| DATA SECTION |
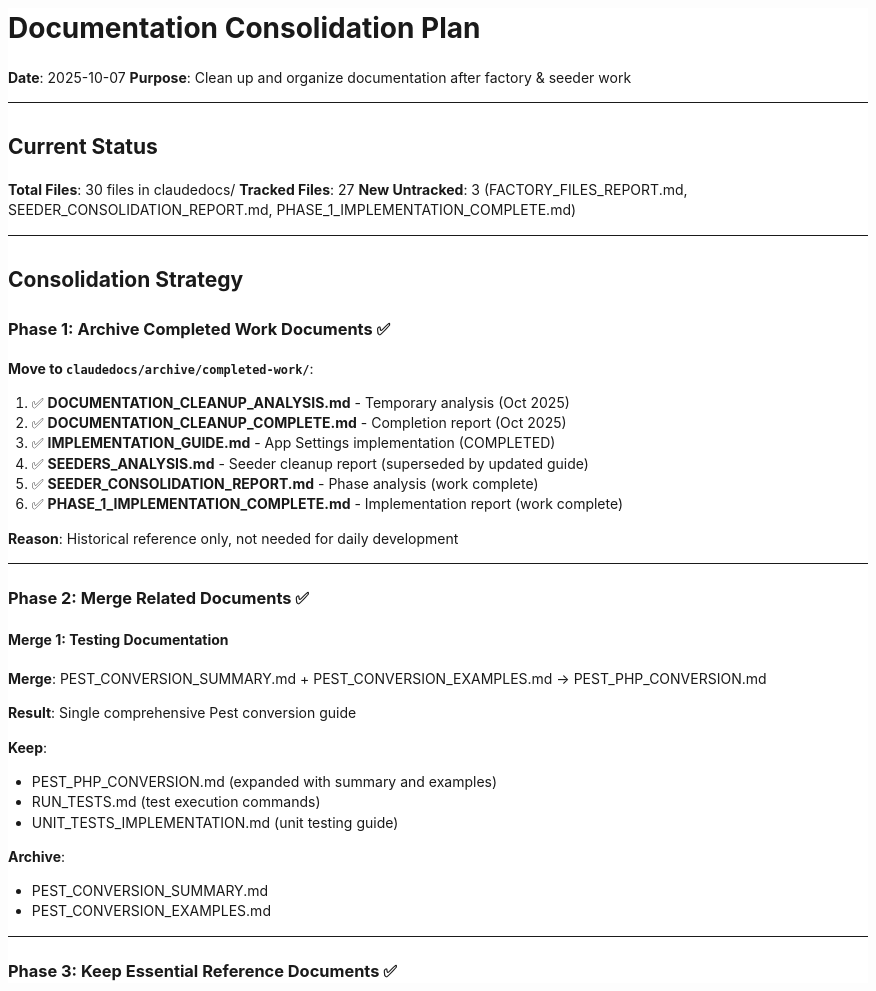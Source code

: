 # Documentation Consolidation Plan
**Date**: 2025-10-07
**Purpose**: Clean up and organize documentation after factory & seeder work

---

## Current Status

**Total Files**: 30 files in claudedocs/
**Tracked Files**: 27
**New Untracked**: 3 (FACTORY_FILES_REPORT.md, SEEDER_CONSOLIDATION_REPORT.md, PHASE_1_IMPLEMENTATION_COMPLETE.md)

---

## Consolidation Strategy

### Phase 1: Archive Completed Work Documents ✅

**Move to `claudedocs/archive/completed-work/`**:

1. ✅ **DOCUMENTATION_CLEANUP_ANALYSIS.md** - Temporary analysis (Oct 2025)
2. ✅ **DOCUMENTATION_CLEANUP_COMPLETE.md** - Completion report (Oct 2025)
3. ✅ **IMPLEMENTATION_GUIDE.md** - App Settings implementation (COMPLETED)
4. ✅ **SEEDERS_ANALYSIS.md** - Seeder cleanup report (superseded by updated guide)
5. ✅ **SEEDER_CONSOLIDATION_REPORT.md** - Phase analysis (work complete)
6. ✅ **PHASE_1_IMPLEMENTATION_COMPLETE.md** - Implementation report (work complete)

**Reason**: Historical reference only, not needed for daily development

---

### Phase 2: Merge Related Documents ✅

#### Merge 1: Testing Documentation
**Merge**: PEST_CONVERSION_SUMMARY.md + PEST_CONVERSION_EXAMPLES.md → PEST_PHP_CONVERSION.md

**Result**: Single comprehensive Pest conversion guide

**Keep**:
- PEST_PHP_CONVERSION.md (expanded with summary and examples)
- RUN_TESTS.md (test execution commands)
- UNIT_TESTS_IMPLEMENTATION.md (unit testing guide)

**Archive**:
- PEST_CONVERSION_SUMMARY.md
- PEST_CONVERSION_EXAMPLES.md

---

### Phase 3: Keep Essential Reference Documents ✅
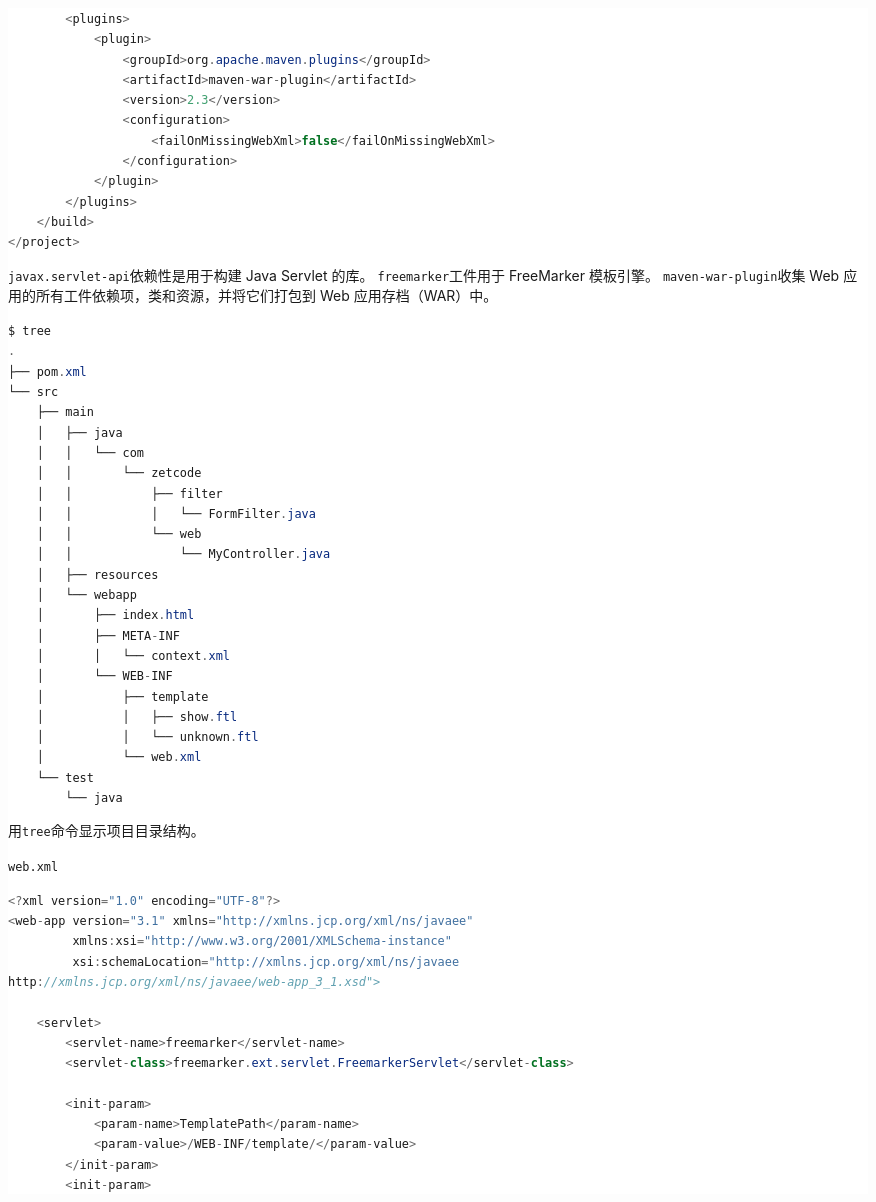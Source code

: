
 ```java
        <plugins>
            <plugin>
                <groupId>org.apache.maven.plugins</groupId>
                <artifactId>maven-war-plugin</artifactId>
                <version>2.3</version>
                <configuration>
                    <failOnMissingWebXml>false</failOnMissingWebXml>
                </configuration>
            </plugin>
        </plugins>
    </build>
</project>

```

`javax.servlet-api`依赖性是用于构建 Java Servlet 的库。 `freemarker`工件用于 FreeMarker 模板引擎。 `maven-war-plugin`收集 Web 应用的所有工件依赖项，类和资源，并将它们打包到 Web 应用存档（WAR）中。

```java
$ tree
.
├── pom.xml
└── src
    ├── main
    │   ├── java
    │   │   └── com
    │   │       └── zetcode
    │   │           ├── filter
    │   │           │   └── FormFilter.java
    │   │           └── web
    │   │               └── MyController.java
    │   ├── resources
    │   └── webapp
    │       ├── index.html
    │       ├── META-INF
    │       │   └── context.xml
    │       └── WEB-INF
    │           ├── template
    │           │   ├── show.ftl
    │           │   └── unknown.ftl
    │           └── web.xml
    └── test
        └── java

```

用`tree`命令显示项目目录结构。

`web.xml`

```java
<?xml version="1.0" encoding="UTF-8"?>
<web-app version="3.1" xmlns="http://xmlns.jcp.org/xml/ns/javaee" 
         xmlns:xsi="http://www.w3.org/2001/XMLSchema-instance" 
         xsi:schemaLocation="http://xmlns.jcp.org/xml/ns/javaee 
http://xmlns.jcp.org/xml/ns/javaee/web-app_3_1.xsd">

    <servlet>
        <servlet-name>freemarker</servlet-name>
        <servlet-class>freemarker.ext.servlet.FreemarkerServlet</servlet-class>

        <init-param>
            <param-name>TemplatePath</param-name>
            <param-value>/WEB-INF/template/</param-value>
        </init-param>
        <init-param>
```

| BRIEF |
Return each line from the data where the string "name" can be found.

| FINISHED EXERCISE |
        <servlet-name>freemarker</servlet-name>
            <param-name>TemplatePath</param-name>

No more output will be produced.